PROBLEM TO WORK ON - Should the word "overload" occur in a line of the records, copy that line.
-- RECORDS SUPPLIED follows --
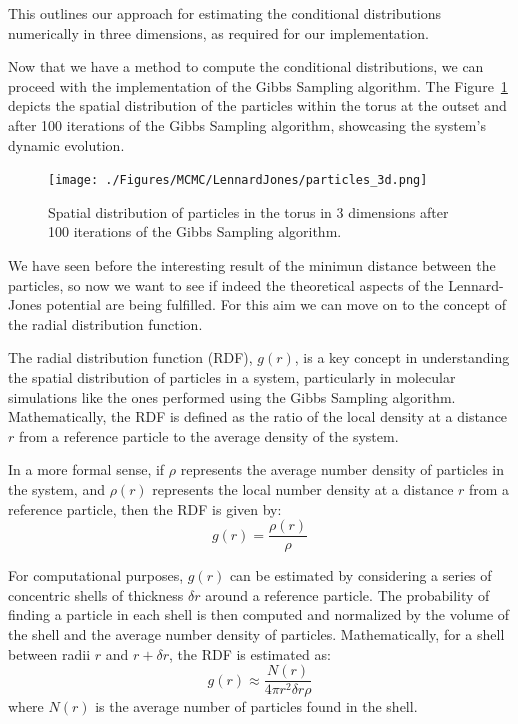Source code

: \documentclass{report}
\begin{document}
This outlines our approach for estimating the conditional distributions numerically in three dimensions, as required for our implementation.

Now that we have a method to compute the conditional distributions, we can proceed with the implementation of the Gibbs Sampling algorithm. The Figure~\ref{fig:particlesmh2} depicts the spatial distribution of the particles within the torus at the outset and after 100 iterations of the Gibbs Sampling algorithm, showcasing the system's dynamic evolution.

\begin{figure}[H]
	\centering
	\texttt{[image: ./Figures/MCMC/LennardJones/particles\_3d.png]}
	\caption{Spatial distribution of particles in the torus in 3 dimensions after 100 iterations of the Gibbs Sampling algorithm.}
	\label{fig:particlesmh2}
\end{figure}

We have seen before the interesting result of the minimun distance between the particles, so now we want to see if indeed the theoretical aspects of the Lennard-Jones potential are being fulfilled. For this aim we can move on to the concept of the radial distribution function. 

The radial distribution function (RDF), \( g(r) \), is a key concept in understanding the spatial distribution of particles in a system, particularly in molecular simulations like the ones performed using the Gibbs Sampling algorithm. Mathematically, the RDF is defined as the ratio of the local density at a distance \( r \) from a reference particle to the average density of the system. 

In a more formal sense, if \( \rho \) represents the average number density of particles in the system, and \( \rho(r) \) represents the local number density at a distance \( r \) from a reference particle, then the RDF is given by:
\[ g(r) = \frac{\rho(r)}{\rho} \]

For computational purposes, \( g(r) \) can be estimated by considering a series of concentric shells of thickness \( \delta r \) around a reference particle. The probability of finding a particle in each shell is then computed and normalized by the volume of the shell and the average number density of particles. Mathematically, for a shell between radii \( r \) and \( r + \delta r \), the RDF is estimated as:
\[ g(r) \approx \frac{N(r)}{4\pi r^2 \delta r \rho} \]
where \( N(r) \) is the average number of particles found in the shell.
\end{document}
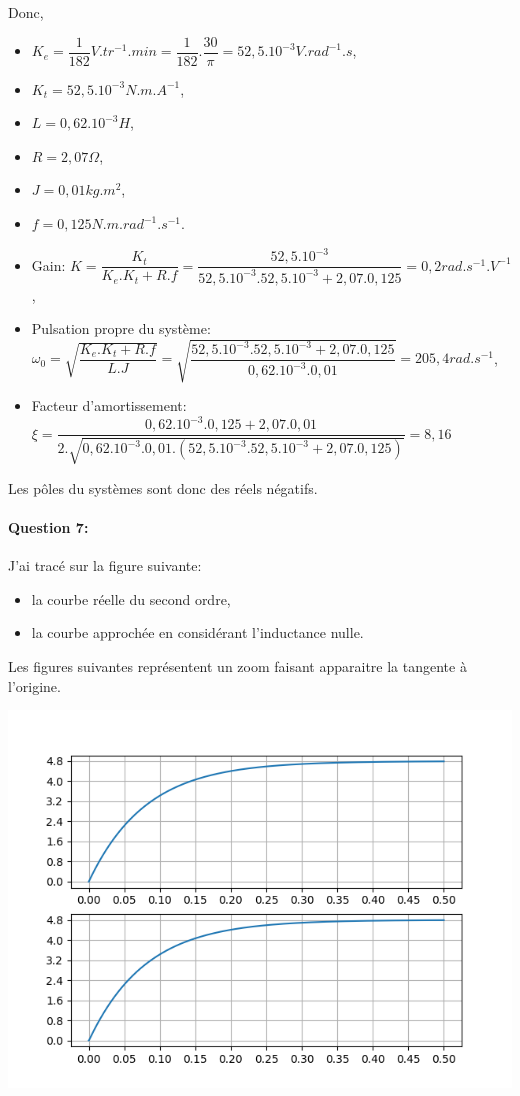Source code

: Donc,

\begin{itemize}
 \item $K_e=\dfrac{1}{182}V.tr^{-1}.min=\dfrac{1}{182}.\dfrac{30}{\pi}=52,5.10^{-3}V.rad^{-1}.s$,
 \item $K_t=52,5.10^{-3}N.m.A^{-1}$,
 \item $L=0,62.10^{-3}H$,
 \item $R=2,07\Omega$,
 \item $J=0,01kg.m^2$,
 \item $f=0,125N.m.rad^{-1}.s^{-1}$.
\end{itemize}

\begin{itemize}
 \item Gain: $K=\dfrac{K_t}{K_e.K_t+R.f}=\dfrac{52,5.10^{-3}}{52,5.10^{-3}.52,5.10^{-3}+2,07.0,125}=0,2rad.s^{-1}.V^{-1}$,
 \item Pulsation propre du système: $\omega_0=\sqrt{\dfrac{K_e.K_t+R.f}{L.J}}=\sqrt{\dfrac{52,5.10^{-3}.52,5.10^{-3}+2,07.0,125}{0,62.10^{-3}.0,01}}=205,4rad.s^{-1}$,
 \item Facteur d'amortissement: $\xi=\dfrac{0,62.10^{-3}.0,125+2,07.0,01}{2.\sqrt{0,62.10^{-3}.0,01.(52,5.10^{-3}.52,5.10^{-3}+2,07.0,125)}}=8,16$
\end{itemize}

Les pôles du systèmes sont donc des réels négatifs.

\paragraph{Question 7:}

J'ai tracé sur la figure suivante:
\begin{itemize}
 \item la courbe réelle du second ordre,
 \item la courbe approchée en considérant l'inductance nulle.
\end{itemize}

Les figures suivantes représentent un zoom faisant apparaitre la tangente à l'origine.
\begin{center}
	\includegraphics[width=0.7\linewidth]{img/courbe1}
\end{center}

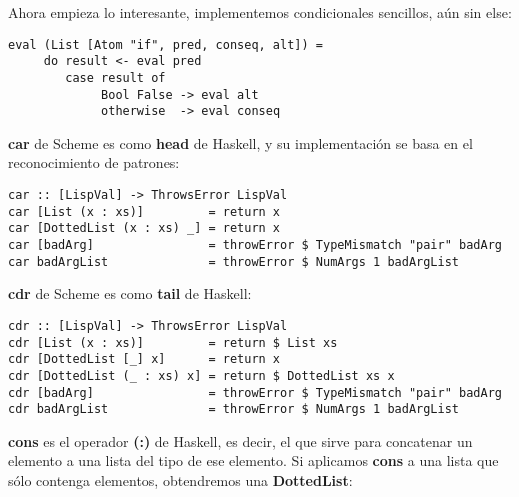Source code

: Ahora empieza lo interesante, implementemos condicionales sencillos, a\'un sin else:\\

\begin{minipage}{\linewidth}
\begin{footnotesize}
\begin{lstlisting}[frame=single]
eval (List [Atom "if", pred, conseq, alt]) = 
     do result <- eval pred
        case result of
             Bool False -> eval alt
             otherwise  -> eval conseq
\end{lstlisting}
\end{footnotesize}
\end{minipage}

\textbf{car} de Scheme es como \textbf{head} de Haskell, y su implementaci\'on se basa en el reconocimiento de patrones:\\

\begin{minipage}{\linewidth}
\begin{footnotesize}
\begin{lstlisting}[frame=single]
car :: [LispVal] -> ThrowsError LispVal
car [List (x : xs)]         = return x
car [DottedList (x : xs) _] = return x
car [badArg]                = throwError $ TypeMismatch "pair" badArg
car badArgList              = throwError $ NumArgs 1 badArgList
\end{lstlisting}
\end{footnotesize}
\end{minipage}

\textbf{cdr} de Scheme es  como \textbf{tail} de Haskell:\\

\begin{minipage}{\linewidth}
\begin{footnotesize}
\begin{lstlisting}[frame=single]
cdr :: [LispVal] -> ThrowsError LispVal
cdr [List (x : xs)]         = return $ List xs
cdr [DottedList [_] x]      = return x
cdr [DottedList (_ : xs) x] = return $ DottedList xs x
cdr [badArg]                = throwError $ TypeMismatch "pair" badArg
cdr badArgList              = throwError $ NumArgs 1 badArgList
\end{lstlisting}
\end{footnotesize}
\end{minipage}

\textbf{cons} es el operador \textbf{(:)} de Haskell, es decir, el que sirve para concatenar un elemento a una lista del tipo de ese elemento. Si aplicamos \textbf{cons} a una lista que s\'olo contenga elementos, obtendremos una \textbf{DottedList}:\\

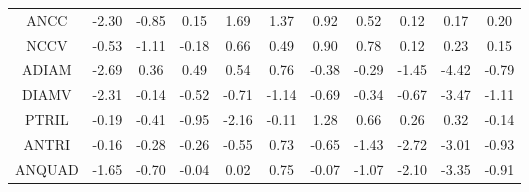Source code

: \begin{longtable}{ | c || c | c | c | c | c | c | c | c | c || c |}
ANCC &  \cellcolor[HTML]{FFC7C7} -2.30 &  \cellcolor[HTML]{FFE7E7} -0.85 &  \cellcolor[HTML]{FFFFFF} 0.15 &  \cellcolor[HTML]{D7D7FF} 1.69 &  \cellcolor[HTML]{DFDFFF} 1.37 &  \cellcolor[HTML]{E7E7FF} 0.92 &  \cellcolor[HTML]{EFEFFF} 0.52 &  \cellcolor[HTML]{FFFFFF} 0.12 &  \cellcolor[HTML]{F7F7FF} 0.17 &  \cellcolor[HTML]{F7F7FF} 0.20 \\
NCCV &  \cellcolor[HTML]{FFEFEF} -0.53 &  \cellcolor[HTML]{FFE7E7} -1.11 &  \cellcolor[HTML]{FFF7F7} -0.18 &  \cellcolor[HTML]{EFEFFF} 0.66 &  \cellcolor[HTML]{EFEFFF} 0.49 &  \cellcolor[HTML]{E7E7FF} 0.90 &  \cellcolor[HTML]{EFEFFF} 0.78 &  \cellcolor[HTML]{FFFFFF} 0.12 &  \cellcolor[HTML]{F7F7FF} 0.23 &  \cellcolor[HTML]{FFFFFF} 0.15 \\
ADIAM &  \cellcolor[HTML]{FFBFBF} -2.69 &  \cellcolor[HTML]{F7F7FF} 0.36 &  \cellcolor[HTML]{EFEFFF} 0.49 &  \cellcolor[HTML]{EFEFFF} 0.54 &  \cellcolor[HTML]{EFEFFF} 0.76 &  \cellcolor[HTML]{FFF7F7} -0.38 &  \cellcolor[HTML]{FFF7F7} -0.29 &  \cellcolor[HTML]{FFD7D7} -1.45 &  \cellcolor[HTML]{FF8F8F} -4.42 &  \cellcolor[HTML]{FFEFEF} -0.79 \\
DIAMV &  \cellcolor[HTML]{FFC7C7} -2.31 &  \cellcolor[HTML]{FFFFFF} -0.14 &  \cellcolor[HTML]{FFEFEF} -0.52 &  \cellcolor[HTML]{FFEFEF} -0.71 &  \cellcolor[HTML]{FFDFDF} -1.14 &  \cellcolor[HTML]{FFEFEF} -0.69 &  \cellcolor[HTML]{FFF7F7} -0.34 &  \cellcolor[HTML]{FFEFEF} -0.67 &  \cellcolor[HTML]{FFA7A7} -3.47 &  \cellcolor[HTML]{FFE7E7} -1.11 \\
PTRIL &  \cellcolor[HTML]{FFF7F7} -0.19 &  \cellcolor[HTML]{FFF7F7} -0.41 &  \cellcolor[HTML]{FFE7E7} -0.95 &  \cellcolor[HTML]{FFC7C7} -2.16 &  \cellcolor[HTML]{FFFFFF} -0.11 &  \cellcolor[HTML]{DFDFFF} 1.28 &  \cellcolor[HTML]{EFEFFF} 0.66 &  \cellcolor[HTML]{F7F7FF} 0.26 &  \cellcolor[HTML]{F7F7FF} 0.32 &  \cellcolor[HTML]{FFFFFF} -0.14 \\
ANTRI &  \cellcolor[HTML]{FFF7F7} -0.16 &  \cellcolor[HTML]{FFF7F7} -0.28 &  \cellcolor[HTML]{FFF7F7} -0.26 &  \cellcolor[HTML]{FFEFEF} -0.55 &  \cellcolor[HTML]{EFEFFF} 0.73 &  \cellcolor[HTML]{FFEFEF} -0.65 &  \cellcolor[HTML]{FFDFDF} -1.43 &  \cellcolor[HTML]{FFB7B7} -2.72 &  \cellcolor[HTML]{FFB7B7} -3.01 &  \cellcolor[HTML]{FFE7E7} -0.93 \\
ANQUAD &  \cellcolor[HTML]{FFD7D7} -1.65 &  \cellcolor[HTML]{FFEFEF} -0.70 &  \cellcolor[HTML]{FFFFFF} -0.04 &  \cellcolor[HTML]{FFFFFF} 0.02 &  \cellcolor[HTML]{EFEFFF} 0.75 &  \cellcolor[HTML]{FFFFFF} -0.07 &  \cellcolor[HTML]{FFE7E7} -1.07 &  \cellcolor[HTML]{FFC7C7} -2.10 &  \cellcolor[HTML]{FFA7A7} -3.35 &  \cellcolor[HTML]{FFE7E7} -0.91 \\

\end{longtable}
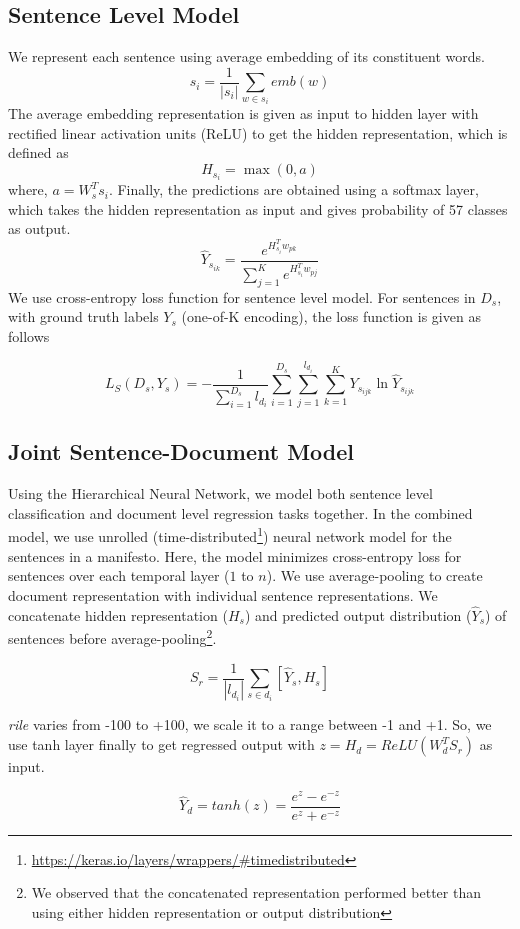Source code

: \documentclass[11pt,a4paper]{article}
\begin{document}
\subsection{Sentence Level Model}
We represent each sentence using average embedding of its constituent words.
\[ s_{i} = \frac{1}{|s_{i}|}\sum_{w \in s_{i}} emb(w) \]
The average embedding representation is given as input to hidden layer with rectified linear activation units (ReLU) to get the hidden representation, which is defined as 
\[H_{s_{i}}= \max(0,a)\] where, $a = W_{s}^{T}s_{i}$. Finally, the predictions are obtained using a softmax layer, which takes the hidden representation as input and gives probability of 57 classes as output.
\[ \hat{Y}_{s_{ik}} = \frac{e^{H_{s_{i}}^T w_{pk}}}{\sum_{j=1}^{K}{e^{H_{s_{i}}^T w_{pj}}}}\]
We use cross-entropy loss function for sentence level model. For sentences in $D_{s}$, with ground truth labels $Y_{s}$ (one-of-K encoding), the loss function is given as follows

\[ L_{S}(D_{s},Y_{s})=-\frac{1}{\sum_{i=1}^{D_{s}}l_{d_{i}}}\sum_{i=1}^{D_{s}}\sum_{j=1}^{l_{d_{i}}}\sum_{k=1}^{K} Y_{s_{ijk}} \ln \hat{Y}_{s_{ijk}}  \]

\subsection{Joint Sentence-Document Model}
Using the Hierarchical Neural Network, we model both sentence level classification and document level regression tasks together. In the combined model, we use unrolled (time-distributed\footnote{\url{https://keras.io/layers/wrappers/\#timedistributed}}) neural network model for the sentences in a manifesto. Here, the model minimizes cross-entropy loss for sentences over each temporal layer ($1$ to $n$). We use average-pooling to create document representation with individual sentence representations. We concatenate hidden representation ($H_{s}$) and predicted output distribution ($\hat{Y}_{s}$) of sentences before average-pooling\footnote{We observed that the concatenated representation performed better than using either hidden representation or output distribution}.

\[ S_{r} = \frac{1}{|l_{d_{i}}|}\sum_{s \in d_{i}} [\hat{Y}_{s}, H_{s}] \]

\textit{rile} varies from -100 to +100, we scale it to a range between -1 and +1. So, we use tanh layer finally to get regressed output with $z = H_{d} = ReLU(W_{d}^{T}S_{r})$ as input.

\[ \hat{Y}_{d} = tanh(z) = \frac{e^z - e^{-z}}{e^z + e^{-z}} \]
\end{document}
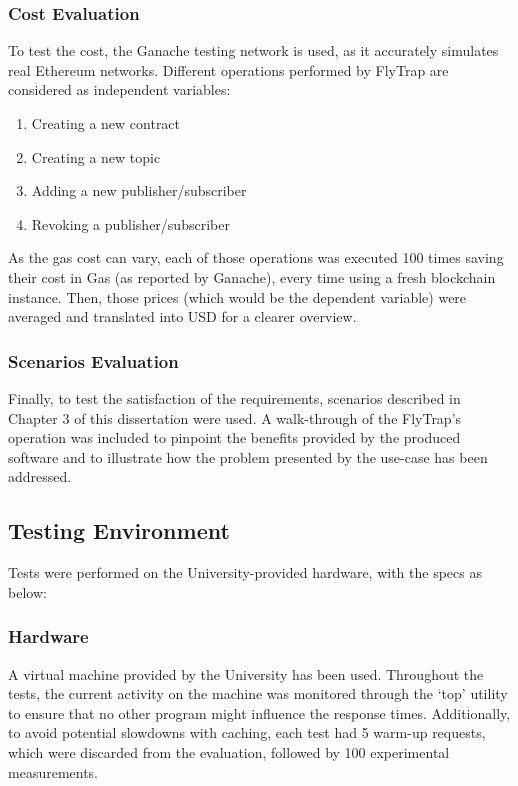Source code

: \subsubsection{Cost Evaluation}
To test the cost, the Ganache testing network is used, as it accurately simulates real Ethereum networks. Different operations performed by FlyTrap are considered as independent variables:
\begin{enumerate}
  \item Creating a new contract
  \item Creating a new topic
  \item Adding a new publisher/subscriber
  \item Revoking a publisher/subscriber
\end{enumerate}
As the gas cost can vary, each of those operations was executed 100 times saving their cost in Gas (as reported by Ganache), every time using a fresh blockchain instance. Then, those prices (which would be the dependent variable) were averaged and translated into USD for a clearer overview.
\subsubsection{Scenarios Evaluation}
Finally, to test the satisfaction of the requirements, scenarios described in Chapter 3 of this dissertation were used. A walk-through of the FlyTrap's operation was included to pinpoint the benefits provided by the produced software and to illustrate how the problem presented by the use-case has been addressed.

\subsection{Testing Environment}
Tests were performed on the University-provided hardware, with the specs as below:
\subsubsection{Hardware}
A virtual machine provided by the University has been used. Throughout the tests, the current activity on the machine was monitored through the `top' utility to ensure that no other program might influence the response times. Additionally, to avoid potential slowdowns with caching, each test had 5 warm-up requests, which were discarded from the evaluation, followed by 100 experimental measurements.

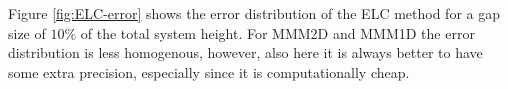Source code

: Figure \ref{fig:ELC-error} shows the error distribution of the ELC
method for a gap size of $10\%$ of the total system height. For MMM2D
and MMM1D the error distribution is less homogenous, however, also
here it is always better to have some extra precision, especially
since it is computationally cheap.


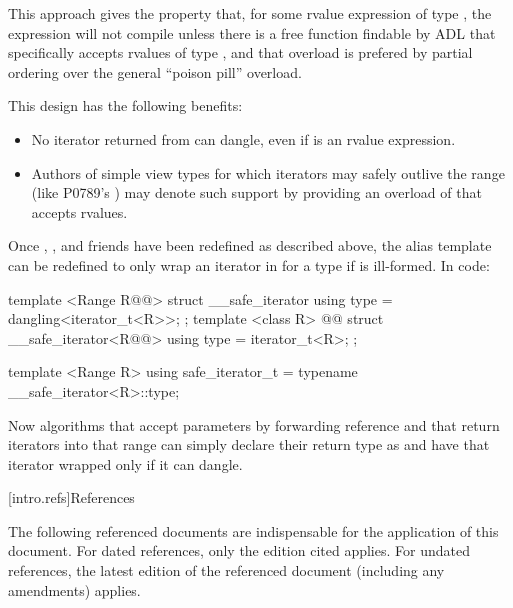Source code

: This approach gives  the property that,
for some rvalue expression  of type , the expression
will not compile unless there is a free function  findable by
ADL that specifically accepts rvalues of type , and that overload is
prefered by partial ordering over the general  ``poison
pill'' overload.

\pnum
This design has the following benefits:

\begin{itemize}
\item No iterator returned from 
can dangle, even if  is an rvalue expression.
\item Authors of simple view types for which iterators may safely outlive the
range (like P0789's ) may denote such support by providing an
overload of  that accepts rvalues.
\end{itemize}

\pnum
Once , , and friends have
been redefined as described above, the  alias template
can be redefined to only wrap an iterator in  for a
 type  if
 is ill-formed. In
code:

\begin{codeblock}
template <Range R@@>
struct __safe_iterator {
  using type = dangling<iterator_t<R>>;
};
template <class R>
  @@
struct __safe_iterator<R@@> {
  using type = iterator_t<R>;
};

template <Range R>
using safe_iterator_t = typename __safe_iterator<R>::type;
\end{codeblock}

Now algorithms that accept  parameters by forwarding reference and
that return iterators into that range can simply declare their return type as
 and have that iterator wrapped only if it can dangle.

[intro.refs]{References}

\pnum
The following referenced documents are indispensable for the
application of this document. For dated references, only the
edition cited applies. For undated references, the latest edition
of the referenced document (including any amendments) applies.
-- RECORDS SUPPLIED concluded --
SOLUTION TO THIS TASK -
ADL that specifically accepts rvalues of type , and that overload is
pill'' overload.
overload of  that accepts rvalues.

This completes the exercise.